Thursday, June 14, 2018

Rudder Rebuild and Adding a Fence

Why a fence? Because occasionally when bearing off hard at speeds over 12 knots and frequently at over 15 knots, the rudder will ventilate, compromising control. Air sucks down from the top, releasing the water on the lee side and reducing rudder force by about 1/2 just when you need it most. Better sail balance and gentle, preemptive steering help, but sometimes gusty conditions require a firm hand. Once the bow starts to dig in the under water center of effort moves way forward and gentle isn't enough.

Adding the fence is a simple project. Hack out a U from a bit of1/8-inch fiberglass scrap and bond it in place with a filet.

 Scaled from Ians design, printed, and traced onto 1/8-inch fiberglass. Should work.

The rudder itself was in good condition. A little fairing here and there, some sealing around the rudder shaft just to be sure, and she's good to go.

The problem is the rest of the rudder system:

  • The PO used a flat head bolt in the tiller pivot. This acted as a wedge, cracking the head of the wooden tiller. Fortunately we caught that early, and with a new bolt and a plate on each side, it will be fine. 
  • The bolt was all-thread. NEVER EVER use an all thread bolt for a pivot. They don't fit well and the threads are like a file inside the hole, cutting the hole larger, in this case about 1/8-inch larger. I filled the hole with epoxy and chopped glass cloth (cut 1/2-inch wide strips and stuff them in the hole after filling with epoxy--it really helps) and re-drilled. Good as new.
  • Never use fender washers where there is real load. They bend too easily. Both were bent into cones and had crushed the wood. Fill, sand, and install 1/8-inch aluminum plates. 
  • It was also just do for sanding and varnish.
Tiller to cassette fittings:
  • The PO used a galvanized bolt in the upper. That took some time. Others were seized with time. ALWAYS use Tefgel or Locktite Marine Anti-Seize.  
The cassette. These are the serious problems. The lower portion is shattered and the lower rudder bearing is just floating around. The PO attempted some repairs with Bondo. Good grief.

  •  The upper pivot was broken loose and worn oversized. The carbon bushing was just floating in the core foam. Fill and re-drill. And add some fresh fiberglass to replace damaged laminate.
  • Add some glass to reinforce the top. The cassette was molded in two parts that were just glued together, and they are thinking about separating. A few layers of 6-ounce cloth should be enough to discourage movement.
  • The lower bearing area was a complete rebuild. Grind out everything that is bad, replace with more glass, including multiple layers of unidirectional on the sides. Mostly 17-ounce triax and unidirectional instead of 6-ounce cloth, since real strnegth is needed. Also filling cracks in foam with epoxy.
So how is it coming?

 I ground off the junk and replaced it with 3 layers of 12-ounce unidirectional and 2 layers of 17-ounce biax, with 6-ounce cloth over everything. Strong.

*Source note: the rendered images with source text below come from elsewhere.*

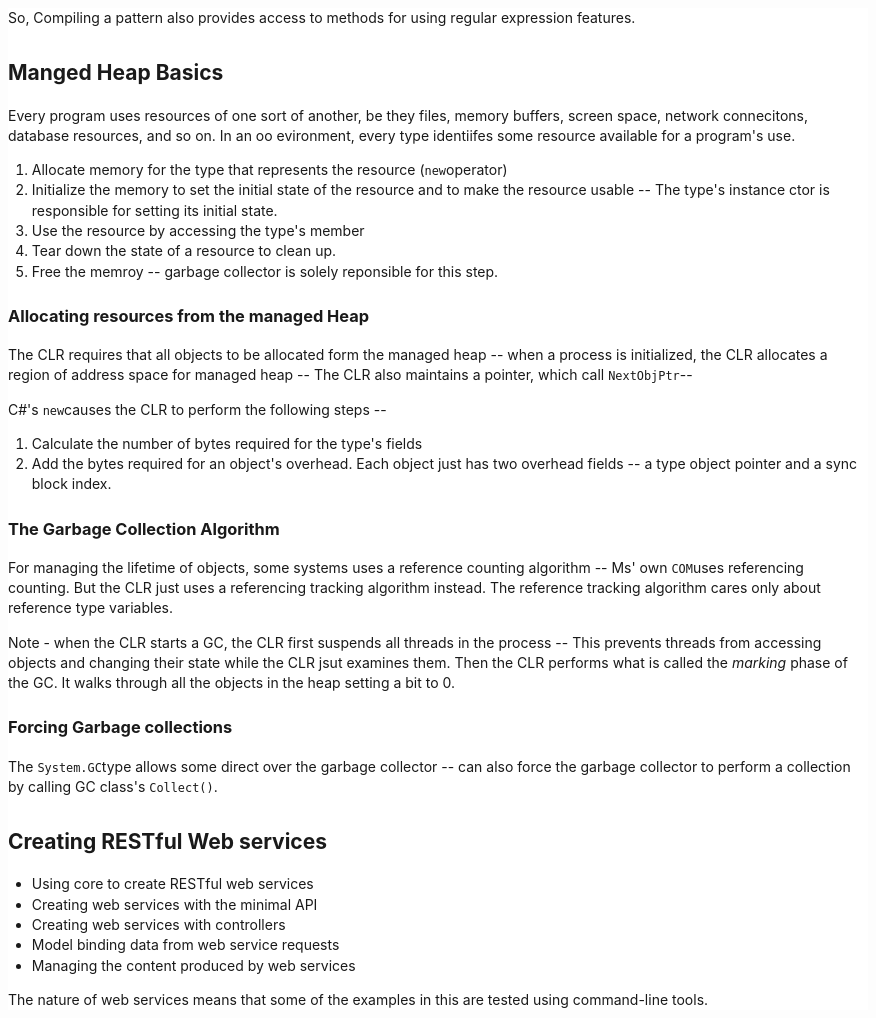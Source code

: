 So, Compiling a pattern also provides access to methods for using regular expression features.

## Manged Heap Basics

Every program uses resources of one sort of another, be they files, memory buffers, screen space, network connecitons, database resources, and so on. In an oo evironment, every type identiifes some resource available for a program's use.

1. Allocate memory for the type that represents the resource (`new`operator)
2. Initialize the memory to set the initial state of the resource and to make the resource usable -- The type's instance ctor is responsible for setting its initial state.
3. Use the resource by accessing the type's member
4. Tear down the state of a resource to clean up.
5. Free the memroy -- garbage collector is solely reponsible for this step.

### Allocating resources from the managed Heap

The CLR requires that all objects to be allocated form the managed heap -- when a process is initialized, the CLR allocates a region of address space for managed heap -- The CLR also maintains a pointer, which call `NextObjPtr`-- 

C#'s `new`causes the CLR to perform the following steps -- 

1. Calculate the number of bytes required for the type's fields
2. Add the bytes required for an object's overhead. Each object just has two overhead fields -- a type object pointer and a sync block index.

### The Garbage Collection Algorithm

For managing the lifetime of objects, some systems uses a reference counting algorithm -- Ms' own `COM`uses referencing counting. But the CLR just uses a referencing tracking algorithm instead. The reference tracking algorithm cares only about reference type variables.

Note - when the CLR starts a GC, the CLR first suspends all threads in the process -- This prevents threads from accessing objects and changing their state while the CLR jsut examines them. Then the CLR performs what is called the *marking* phase of the GC. It walks through all the objects in the heap setting a bit to 0.

### Forcing Garbage collections

The `System.GC`type allows some direct over the garbage collector -- can also force the garbage collector to perform a collection by calling GC class's `Collect()`.

## Creating RESTful Web services

- Using core to create RESTful web services
- Creating web services with the minimal API
- Creating web services with controllers
- Model binding data from web service requests
- Managing the content produced by web services

The nature of web services means that some of the examples in this are tested using command-line tools.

 A thick filet holds the fence in place.

 Pivot holes in the cassette and tiller had to filled with epoxy+glass and redrilled. I also replace the worn surface glass with 2 layers of 17-ound biax. Should be better than new.

All that remains for the rudder and cassette is a final sanding and 2-3 layers of paint. The tiller needs ~ 3 layers of varnish. The anchor well cover is still drying in the sun. One more day, and then I can fit the core and cover it up, plus 2 coats of paint. 
Repairs like this are expensive, not because they are difficult per se, but because the many steps are time consuming.

Zoom! Not my boat, but a sister F-24.


  1. I really enjoy your articles in Practical Sailor...probably my most favorite part of the magazine. Sorry that I just recently found this blog! I especially like your methodical approach and detailed explanations. As a novice fiberglass hobbyist, this article got me wondering - when doing repairs, how do you choose between unidirectional, biaxial, and cloth?

  2. I'm glad my writing helps. I try.

    As for picking cloth, in general I will use 6-ounce finish cloth on the surface, just to make it smooth. However, even though it is light it does not conform as well as you would hope. I like 17/3 ounce biax (3-ounce mat on the back) for building general strength. It gets nice and floppy when wet and builds glass fast, with minimal resin. Then us unidirectional when you KNOW the direction of the stress, like a stringer, for example. However, I tend to alternate uni with either cloth or biax; there is always some force the other way and it hold the uni in place.

    I prefer uni over carbon for most things, because it's stiffness is similar to the rest of the fiberglass. The problem with carbon is that it is so stiff, it will try to carry the whole load by itself, often introducing stresses you did not intend. It's sort of like reinforcing wood with steel; the steel carries the load.

    If you want a direct response, the e-mail tab at the right is faster.

  3. That makes a lot of sense. Sure is nice that you can utilize multiple layers, each with its own unique properties to get a customized repair or new build. Thanks for the reply.